The Kite Festival in India is not the peaceful event you may be picturing. In India, flying kites is a war game! The object is to cut the opponent’s string and steal their kite. First step is to find a target kite. Next, approach the target as stealthily as possible, get your string around theirs, and pull! We would spend all day out flying our kites, attacking unsuspecting neighbors and trying desperately to save our kites from being cut.
If you’ve never been a part of a kite fight, you’re missing out. It is a battle of speed, stealth, agility, and sharpness of string. Sharp string might sound a little strange, but that is literally what it is. The kite string is infused with either powdered glass or some other abrasive. When my dad was a kid, he used to make his own kite string by running regular string through a mixture of powdered glass and rice glue.
Often, when my kite was being attacked, I had to call in Dad for backup. He’d take over my string and somehow eke out a victory. I’d run off to claim my prize. I loved coming home with a stack of hard-won kites.

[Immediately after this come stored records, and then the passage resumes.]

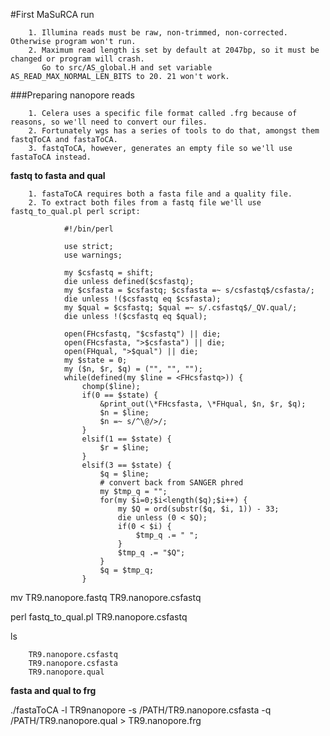 #First MaSuRCA run

        1. Illumina reads must be raw, non-trimmed, non-corrected. Otherwise program won't run.
        2. Maximum read length is set by default at 2047bp, so it must be changed or program will crash. 
           Go to src/AS_global.H and set variable AS_READ_MAX_NORMAL_LEN_BITS to 20. 21 won't work.
           

###Preparing nanopore reads

        1. Celera uses a specific file format called .frg because of reasons, so we'll need to convert our files.
        2. Fortunately wgs has a series of tools to do that, amongst them fastqToCA and fastaToCA.
        3. fastqToCA, however, generates an empty file so we'll use fastaToCA instead.

**fastq to fasta and qual**

        1. fastaToCA requires both a fasta file and a quality file.
        2. To extract both files from a fastq file we'll use fastq_to_qual.pl perl script:
                
                #!/bin/perl

                use strict;
                use warnings;

                my $csfastq = shift;
                die unless defined($csfastq);
                my $csfasta = $csfastq; $csfasta =~ s/csfastq$/csfasta/;
                die unless !($csfastq eq $csfasta);
                my $qual = $csfastq; $qual =~ s/.csfastq$/_QV.qual/;
                die unless !($csfastq eq $qual);

                open(FHcsfastq, "$csfastq") || die;
                open(FHcsfasta, ">$csfasta") || die;
                open(FHqual, ">$qual") || die;
                my $state = 0;
                my ($n, $r, $q) = ("", "", "");
                while(defined(my $line = <FHcsfastq>)) {
                    chomp($line);
                    if(0 == $state) {
                        &print_out(\*FHcsfasta, \*FHqual, $n, $r, $q);
                        $n = $line;
                        $n =~ s/^\@/>/;
                    }
                    elsif(1 == $state) {
                        $r = $line;
                    }
                    elsif(3 == $state) {
                        $q = $line;
                        # convert back from SANGER phred
                        my $tmp_q = "";
                        for(my $i=0;$i<length($q);$i++) {
                            my $Q = ord(substr($q, $i, 1)) - 33;
                            die unless (0 < $Q);
                            if(0 < $i) {
                                $tmp_q .= " ";
                            }
                            $tmp_q .= "$Q";
                        }
                        $q = $tmp_q;
                    }
      

mv TR9.nanopore.fastq TR9.nanopore.csfastq

perl fastq_to_qual.pl TR9.nanopore.csfastq

ls
        
        TR9.nanopore.csfastq
        TR9.nanopore.csfasta
        TR9.nanopore.qual
        

**fasta and qual to frg**


./fastaToCA -l TR9nanopore -s /PATH/TR9.nanopore.csfasta -q /PATH/TR9.nanopore.qual > TR9.nanopore.frg
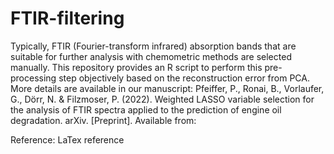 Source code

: # FTIR-filtering
Typically, FTIR (Fourier-transform infrared) absorption bands that are suitable for further analysis with chemometric methods are selected manually. This repository provides an R script to perform this pre-processing step objectively based on the reconstruction error from PCA.
More details are available in our manuscript: 
Pfeiffer, P., Ronai, B., Vorlaufer, G., Dörr, N. & Filzmoser, P. (2022). Weighted LASSO variable selection for the analysis of FTIR spectra applied to the prediction of engine oil degradation. arXiv. [Preprint]. Available from: 

Reference: LaTex reference
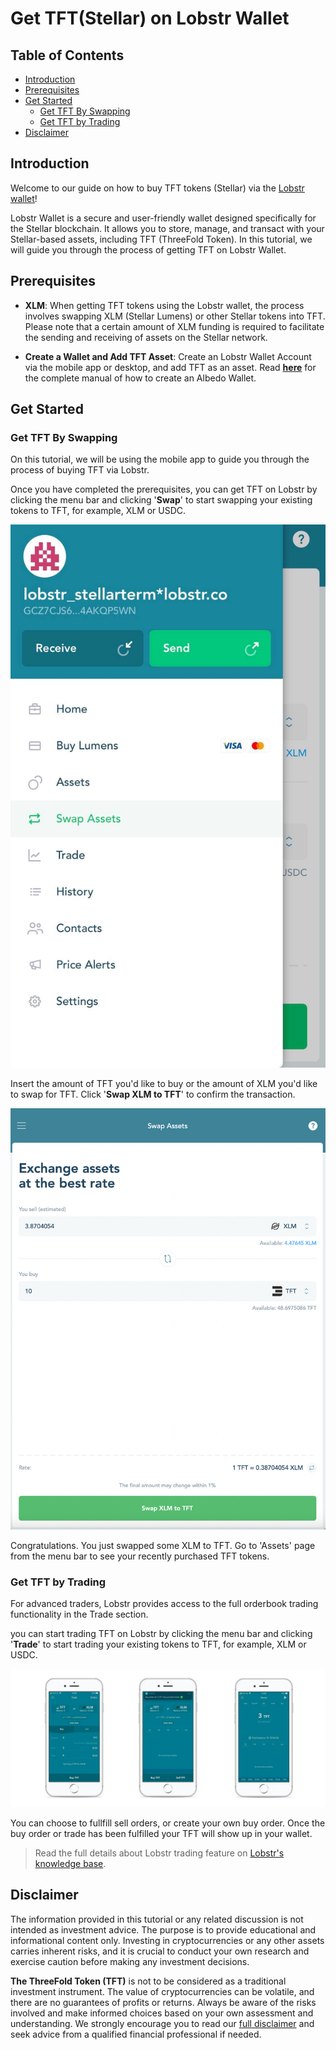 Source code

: <h1> Get TFT(Stellar) on Lobstr Wallet </h1>

<h2>Table of Contents</h2>

- [Introduction](#introduction)
- [Prerequisites](#prerequisites)
- [Get Started](#get-started)
  - [Get TFT By Swapping](#get-tft-by-swapping)
  - [Get TFT by Trading](#get-tft-by-trading)
- [Disclaimer](#disclaimer)

## Introduction

Welcome to our guide on how to buy TFT tokens (Stellar) via the [Lobstr wallet](https://lobstr.co/)! 

Lobstr Wallet is a secure and user-friendly wallet designed specifically for the Stellar blockchain. It allows you to store, manage, and transact with your Stellar-based assets, including TFT (ThreeFold Token). In this tutorial, we will guide you through the process of getting TFT on Lobstr Wallet.

## Prerequisites

- **XLM**: When getting TFT tokens using the Lobstr wallet, the process involves swapping XLM (Stellar Lumens) or other Stellar tokens into TFT. Please note that a certain amount of XLM funding is required to facilitate the sending and receiving of assets on the Stellar network.

- **Create a Wallet and Add TFT Asset**: Create an Lobstr Wallet Account via the mobile app or desktop, and add TFT as an asset. Read [**here**](../storetft/lobstr_wallet.md) for the complete manual of how to create an Albedo Wallet.

## Get Started

### Get TFT By Swapping

On this tutorial, we will be using the mobile app to guide you through the process of buying TFT via Lobstr.

Once you have completed the prerequisites, you can get TFT on Lobstr by clicking the menu bar and clicking '**Swap**' to start swapping your existing tokens to TFT, for example, XLM or USDC.

![](IMG/../img/lobstr_swap.jpeg)

Insert the amount of TFT you'd like to buy or the amount of XLM you'd like to swap for TFT. Click '**Swap XLM to TFT**' to confirm the transaction.

![](img/threefold__lobstr_swap_tft_.jpg)

 Congratulations. You just swapped some XLM to TFT. Go to 'Assets' page from the menu bar to see your recently purchased TFT tokens.

 ### Get TFT by Trading

 For advanced traders, Lobstr provides access to the full orderbook trading functionality in the Trade section. 

 you can start trading TFT on Lobstr by clicking the menu bar and clicking '**Trade**' to start trading your existing tokens to TFT, for example, XLM or USDC.

 ![](IMG/../img/lobstr_trade.jpeg)

You can choose to fullfill sell orders, or create your own buy order. Once the buy order or trade has been fulfilled your TFT will show up in your wallet.

> Read the full details about Lobstr trading feature on [Lobstr's knowledge base](https://lobstr.freshdesk.com/support/solutions/articles/151000001080-trading-in-lobstr-wallet).

## Disclaimer

The information provided in this tutorial or any related discussion is not intended as investment advice. The purpose is to provide educational and informational content only. Investing in cryptocurrencies or any other assets carries inherent risks, and it is crucial to conduct your own research and exercise caution before making any investment decisions. 

**The ThreeFold Token (TFT)** is not to be considered as a traditional investment instrument. The value of cryptocurrencies can be volatile, and there are no guarantees of profits or returns. Always be aware of the risks involved and make informed choices based on your own assessment and understanding. We strongly encourage you to read our [full disclaimer](https://library.threefold.me/info/legal/#/legal__disclaimer) and seek advice from a qualified financial professional if needed. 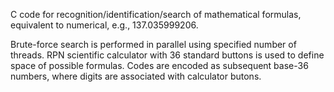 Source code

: C code for recognition/identification/search of mathematical formulas, equivalent to numerical, e.g.,  137.035999206. 

Brute-force search is performed in parallel using specified number of threads. 
RPN scientific calculator with 36 standard buttons is used to define space of possible formulas. 
Codes are encoded as subsequent base-36 numbers, where digits are associated with calculator butons. 

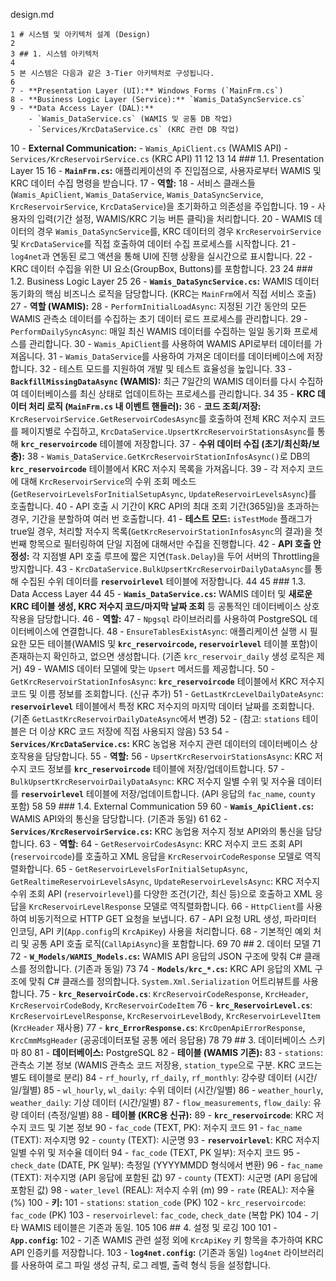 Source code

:  design.md


    1 # 시스템 및 아키텍처 설계 (Design)
    2
    3 ## 1. 시스템 아키텍처
    4
    5 본 시스템은 다음과 같은 3-Tier 아키텍처로 구성됩니다.
    6
    7 - **Presentation Layer (UI):** Windows Forms (`MainFrm.cs`)
    8 - **Business Logic Layer (Service):** `Wamis_DataSyncService.cs`
    9 - **Data Access Layer (DAL):**
        - `Wamis_DataService.cs` (WAMIS 및 공통 DB 작업)
        - `Services/KrcDataService.cs` (KRC 관련 DB 작업)
   10 - **External Communication:**
        - `Wamis_ApiClient.cs` (WAMIS API)
        - `Services/KrcReservoirService.cs` (KRC API)
   11
   12   <!-- 다이어그램 예시 URL -->
   13
   14 ### 1.1. Presentation Layer
   15
   16 - **`MainFrm.cs`:** 애플리케이션의 주 진입점으로, 사용자로부터 WAMIS 및 KRC 데이터 수집 명령을 받습니다.
   17 - **역할:**
   18     - 서비스 클래스들(`Wamis_ApiClient`, `Wamis_DataService`, `Wamis_DataSyncService`, `KrcReservoirService`, `KrcDataService`)을 초기화하고 의존성을 주입합니다.
   19     - 사용자의 입력(기간 설정, WAMIS/KRC 기능 버튼 클릭)을 처리합니다.
   20     - WAMIS 데이터의 경우 `Wamis_DataSyncService`를, KRC 데이터의 경우 `KrcReservoirService` 및 `KrcDataService`를 직접 호출하여 데이터 수집 프로세스를 시작합니다.
   21     - `log4net`과 연동된 로그 액션을 통해 UI에 진행 상황을 실시간으로 표시합니다.
   22     - KRC 데이터 수집을 위한 UI 요소(GroupBox, Buttons)를 포함합니다.
   23
   24 ### 1.2. Business Logic Layer
   25
   26 - **`Wamis_DataSyncService.cs`:** WAMIS 데이터 동기화의 핵심 비즈니스 로직을 담당합니다. (KRC는 `MainFrm`에서 직접 서비스 호출)
   27 - **역할 (WAMIS):**
   28     - `PerformInitialLoadAsync`: 지정된 기간 동안의 모든 WAMIS 관측소 데이터를 수집하는 초기 데이터 로드 프로세스를 관리합니다.
   29     - `PerformDailySyncAsync`: 매일 최신 WAMIS 데이터를 수집하는 일일 동기화 프로세스를 관리합니다.
   30     - `Wamis_ApiClient`를 사용하여 WAMIS API로부터 데이터를 가져옵니다.
   31     - `Wamis_DataService`를 사용하여 가져온 데이터를 데이터베이스에 저장합니다.
   32     - 테스트 모드를 지원하여 개발 및 테스트 효율성을 높입니다.
   33  - **`BackfillMissingDataAsync` (WAMIS):** 최근 7일간의 WAMIS 데이터를 다시 수집하여 데이터베이스를 최신 상태로 업데이트하는 프로세스를 관리합니다.
   34
   35 - **KRC 데이터 처리 로직 (`MainFrm.cs` 내 이벤트 핸들러):**
   36     - **코드 조회/저장:** `KrcReservoirService.GetReservoirCodesAsync`를 호출하여 전체 KRC 저수지 코드를 페이지별로 수집하고, `KrcDataService.UpsertKrcReservoirStationsAsync`를 통해 **`krc_reservoircode`** 테이블에 저장합니다.
   37     - **수위 데이터 수집 (초기/최신화/보충):**
   38         - `Wamis_DataService.GetKrcReservoirStationInfosAsync()`로 DB의 **`krc_reservoircode`** 테이블에서 KRC 저수지 목록을 가져옵니다.
   39         - 각 저수지 코드에 대해 `KrcReservoirService`의 수위 조회 메소드 (`GetReservoirLevelsForInitialSetupAsync`, `UpdateReservoirLevelsAsync`)를 호출합니다.
   40         - API 호출 시 기간이 KRC API의 최대 조회 기간(365일)을 초과하는 경우, 기간을 분할하여 여러 번 호출합니다.
   41         - **테스트 모드:** `isTestMode` 플래그가 true일 경우, 처리할 저수지 목록(`GetKrcReservoirStationInfosAsync`의 결과)을 첫 번째 항목으로 필터링하여 단일 지점에 대해서만 수집을 진행합니다.
   42         - **API 호출 안정성:** 각 지점별 API 호출 루프에 짧은 지연(`Task.Delay`)을 두어 서버의 Throttling을 방지합니다.
   43         - `KrcDataService.BulkUpsertKrcReservoirDailyDataAsync`를 통해 수집된 수위 데이터를 **`reservoirlevel`** 테이블에 저장합니다.
   44
   45 ### 1.3. Data Access Layer
   44
   45 - **`Wamis_DataService.cs`:** WAMIS 데이터 및 **새로운 KRC 테이블 생성, KRC 저수지 코드/마지막 날짜 조회** 등 공통적인 데이터베이스 상호작용을 담당합니다.
   46 - **역할:**
   47     - `Npgsql` 라이브러리를 사용하여 PostgreSQL 데이터베이스에 연결합니다.
   48     - `EnsureTablesExistAsync`: 애플리케이션 실행 시 필요한 모든 테이블(WAMIS 및 **`krc_reservoircode`, `reservoirlevel`** 테이블 포함)이 존재하는지 확인하고, 없으면 생성합니다. (기존 `krc_reservoir_daily` 생성 로직은 제거)
   49     - WAMIS 데이터 모델에 맞는 `Upsert` 메서드를 제공합니다.
   50     - `GetKrcReservoirStationInfosAsync`: **`krc_reservoircode`** 테이블에서 KRC 저수지 코드 및 이름 정보를 조회합니다. (신규 추가)
   51     - `GetLastKrcLevelDailyDateAsync`: **`reservoirlevel`** 테이블에서 특정 KRC 저수지의 마지막 데이터 날짜를 조회합니다. (기존 `GetLastKrcReservoirDailyDateAsync`에서 변경)
   52     - (참고: `stations` 테이블은 더 이상 KRC 코드 저장에 직접 사용되지 않음)
   53
   54 - **`Services/KrcDataService.cs`:** KRC 농업용 저수지 관련 데이터의 데이터베이스 상호작용을 담당합니다.
   55 - **역할:**
   56     - `UpsertKrcReservoirStationsAsync`: KRC 저수지 코드 정보를 **`krc_reservoircode`** 테이블에 저장/업데이트합니다.
   57     - `BulkUpsertKrcReservoirDailyDataAsync`: KRC 저수지 일별 수위 및 저수율 데이터를 **`reservoirlevel`** 테이블에 저장/업데이트합니다. (API 응답의 `fac_name`, `county` 포함)
   58
   59 ### 1.4. External Communication
   59
   60 - **`Wamis_ApiClient.cs`:** WAMIS API와의 통신을 담당합니다. (기존과 동일)
   61
   62 - **`Services/KrcReservoirService.cs`:** KRC 농업용 저수지 정보 API와의 통신을 담당합니다.
   63 - **역할:**
   64     - `GetReservoirCodesAsync`: KRC 저수지 코드 조회 API (`reservoircode`)를 호출하고 XML 응답을 `KrcReservoirCodeResponse` 모델로 역직렬화합니다.
   65     - `GetReservoirLevelsForInitialSetupAsync`, `GetRealtimeReservoirLevelsAsync`, `UpdateReservoirLevelsAsync`: KRC 저수지 수위 조회 API (`reservoirlevel`)를 다양한 조건(기간, 최신 등)으로 호출하고 XML 응답을 `KrcReservoirLevelResponse` 모델로 역직렬화합니다.
   66     - `HttpClient`를 사용하여 비동기적으로 HTTP GET 요청을 보냅니다.
   67     - API 요청 URL 생성, 파라미터 인코딩, API 키(`App.config`의 `KrcApiKey`) 사용을 처리합니다.
   68     - 기본적인 예외 처리 및 공통 API 호출 로직(`CallApiAsync`)을 포함합니다.
   69
   70 ## 2. 데이터 모델
   71
   72 - **`W_Models/WAMIS_Models.cs`:** WAMIS API 응답의 JSON 구조에 맞춰 C# 클래스를 정의합니다. (기존과 동일)
   73
   74 - **`Models/krc_*.cs`:** KRC API 응답의 XML 구조에 맞춰 C# 클래스를 정의합니다. `System.Xml.Serialization` 어트리뷰트를 사용합니다.
   75     - **`krc_ReservoirCode.cs`**: `KrcReservoirCodeResponse`, `KrcHeader`, `KrcReservoirCodeBody`, `KrcReservoirCodeItem`
   76     - **`krc_ReservoirLevel.cs`**: `KrcReservoirLevelResponse`, `KrcReservoirLevelBody`, `KrcReservoirLevelItem` (`KrcHeader` 재사용)
   77     - **`krc_ErrorResponse.cs`**: `KrcOpenApiErrorResponse`, `KrcCmmMsgHeader` (공공데이터포털 공통 에러 응답용)
   78
   79 ## 3. 데이터베이스 스키마
   80
   81 - **데이터베이스:** PostgreSQL
   82 - **테이블 (WAMIS 기존):**
   83     - `stations`: 관측소 기본 정보 (WAMIS 관측소 코드 저장용, `station_type`으로 구분. KRC 코드는 별도 테이블로 분리)
   84     - `rf_hourly`, `rf_daily`, `rf_monthly`: 강수량 데이터 (시간/일/월별)
   85     - `wl_hourly`, `wl_daily`: 수위 데이터 (시간/일별)
   86     - `weather_hourly`, `weather_daily`: 기상 데이터 (시간/일별)
   87     - `flow_measurements`, `flow_daily`: 유량 데이터 (측정/일별)
   88 - **테이블 (KRC용 신규):**
   89     - **`krc_reservoircode`**: KRC 저수지 코드 및 기본 정보
   90         - `fac_code` (TEXT, PK): 저수지 코드
   91         - `fac_name` (TEXT): 저수지명
   92         - `county` (TEXT): 시군명
   93     - **`reservoirlevel`**: KRC 저수지 일별 수위 및 저수율 데이터
   94         - `fac_code` (TEXT, PK 일부): 저수지 코드
   95         - `check_date` (DATE, PK 일부): 측정일 (YYYYMMDD 형식에서 변환)
   96         - `fac_name` (TEXT): 저수지명 (API 응답에 포함된 값)
   97         - `county` (TEXT): 시군명 (API 응답에 포함된 값)
   98         - `water_level` (REAL): 저수지 수위 (m)
   99         - `rate` (REAL): 저수율 (%)
  100 - **키:**
  101     - `stations`: `station_code` (PK)
  102     - `krc_reservoircode`: `fac_code` (PK)
  103     - `reservoirlevel`: `fac_code`, `check_date` (복합 PK)
  104     - 기타 WAMIS 테이블은 기존과 동일.
  105
  106 ## 4. 설정 및 로깅
  100
  101 - **`App.config`:**
  102     - 기존 WAMIS 관련 설정 외에 `KrcApiKey` 키 항목을 추가하여 KRC API 인증키를 저장합니다.
  103 - **`log4net.config`:** (기존과 동일) `log4net` 라이브러리를 사용하여 로그 파일 생성 규칙, 로그 레벨, 출력 형식 등을 설정합니다. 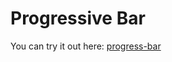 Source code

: # Progressive Bar


You can try it out here:
<a href="https://progresive-bar.onrender.com" target="_blank">progress-bar</a>
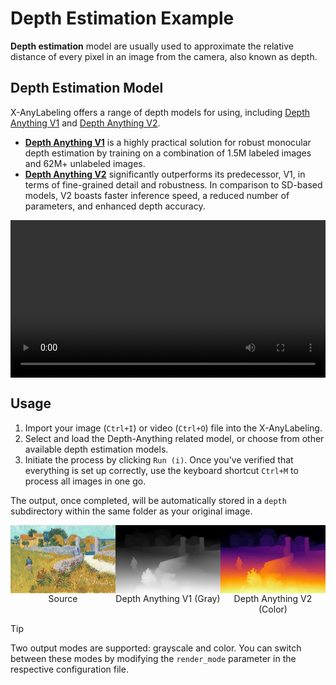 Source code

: # Depth Estimation Example

**Depth estimation** model are usually used to approximate the relative distance of every pixel in an image from the camera, also known as depth.

## Depth Estimation Model

X-AnyLabeling offers a range of depth models for using, including [Depth Anything V1](../../anylabeling/configs/auto_labeling/depth_anything_vit_b.yaml) and [Depth Anything V2](../../anylabeling/configs/auto_labeling/depth_anything_v2_vit_b.yaml).

- **[Depth Anything V1](https://arxiv.org/abs/2401.10891)** is a highly practical solution for robust monocular depth estimation by training on a combination of 1.5M labeled images and 62M+ unlabeled images.
- **[Depth Anything V2](https://arxiv.org/abs/2406.09414)** significantly outperforms its predecessor, V1, in terms of fine-grained detail and robustness. In comparison to SD-based models, V2 boasts faster inference speed, a reduced number of parameters, and enhanced depth accuracy.

<video src="https://github.com/user-attachments/assets/6542cc1f-8031-4e44-88a9-8c40452d130b" 
       controls 
       width="100%" 
       height="auto" 
       style="max-width: 720px; height: auto; display: block; object-fit: contain;">
</video>

## Usage

1. Import your image (`Ctrl+I`) or video (`Ctrl+O`) file into the X-AnyLabeling.
2. Select and load the Depth-Anything related model, or choose from other available depth estimation models.
3. Initiate the process by clicking `Run (i)`. Once you've verified that everything is set up correctly, use the keyboard shortcut `Ctrl+M` to process all images in one go.

The output, once completed, will be automatically stored in a `depth` subdirectory within the same folder as your original image.

<div style="display: flex; width: 100%; margin: 0; padding: 0;">

  <figure style="flex: 1; max-width: 33.3333%; margin: 0; padding: 0; display: flex; flex-direction: column; align-items: center;">
    <img src="sources/painting.jpg" alt="painting" style="width: 100%; margin: 0; padding: 0;">
    <figcaption style="text-align: center;">Source</figcaption>
  </figure>

  <figure style="flex: 1; max-width: 33.3333%; margin: 0; padding: 0; display: flex; flex-direction: column; align-items: center;">
    <img src="sources/depth-anything-v1-gray.png" alt="depth-anything-v1-gray" style="width: 100%; margin: 0; padding: 0;">
    <figcaption style="text-align: center;">Depth Anything V1 (Gray)</figcaption>
  </figure>

  <figure style="flex: 1; max-width: 33.3333%; margin: 0; padding: 0; display: flex; flex-direction: column; align-items: center;">
    <img src="sources/depth-anything-v2-color.png" alt="depth-anything-v2-color" style="width: 100%; margin: 0; padding: 0;">
    <figcaption style="text-align: center;">Depth Anything V2 (Color)</figcaption>
  </figure>

</div>

> [!Tip]
> Two output modes are supported: grayscale and color. You can switch between these modes by modifying the `render_mode` parameter in the respective configuration file.
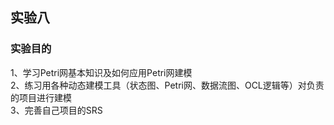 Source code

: ## 实验八
### 实验目的
1、学习Petri网基本知识及如何应用Petri网建模  
2、练习用各种动态建模工具（状态图、Petri网、数据流图、OCL逻辑等）对负责的项目进行建模  
3、完善自己项目的SRS  

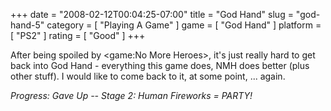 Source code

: +++
date = "2008-02-12T00:04:25-07:00"
title = "God Hand"
slug = "god-hand-5"
category = [ "Playing A Game" ]
game = [ "God Hand" ]
platform = [ "PS2" ]
rating = [ "Good" ]
+++

After being spoiled by <game:No More Heroes>, it's just really hard to get back into God Hand - everything this game does, NMH does better (plus other stuff).  I would like to come back to it, at some point, ... again.

<i>Progress: Gave Up -- Stage 2: Human Fireworks = PARTY!</i>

Brutal melée aside, the festival is truly a beautiful site, as the sky is filled with hundreds, if not thousands of kites. The festival, known as Makar Sankranti or Uttrayan, celebrates the harvest and the end of winter. In addition to the kite flying, we celebrate by eating chikki (brittle), made with sesame seeds, peanuts, or puffed rice, and by flying kites. The puffed-rice brittle was always my favorite.
I made some puffed-rice brittle today in honor of this special celebration. I often think about heading out to the beach here in San Diego with a kite but never do. I haven’t flown a kite in more than a decade. I don’t imagine it’d be much fun without the adrenaline-filled battles and the promise of victory.
- Puffed Rice Brittle (Mamra Chikki)
- 3 cups puffed rice
- 1 cup brown sugar or jaggery
- 2 tbsp butter (or Earth Balance to keep it vegan)
- Toast the puffed rice in a 300-degree oven for 10 minutes.
- Grease a 9˝ x 12˝ baking dish and set aside.
- Melt the butter in a saucepan on medium heat.
- Add the brown sugar or jaggery. Stir and let the sugar come to a hard boil. (You can test to make sure it’s at the firm-ball stage, if you want.)
- Add the puffed rice and stir until the sugar evenly coats the puffed rice.
- Pour the mixture into the greased baking dish and spread out evenly using a spatula. Careful — it’s hot!
- Cut into squares while it’s still warm and let cool.
- I like to sprinkle some sea salt over my puffed-rice brittle. I love the contrast of sweet and salty.
Note: Traditionally, chikki is made with jaggery, but I made mine with brown sugar and it tastes very similar to the jaggery version I grew up with.
When I tried to double the recipe and make a second batch, I had some trouble when I added in the puffed rice to the boiling brown sugar. The sugar turned granular instantly. If this happens, it’s no big deal. Just keep stirring the sugar and puffed-rice mixture in the pot with the flame on medium-low. The sugar will melt. Just be careful to stir often so that the sugar does not burn.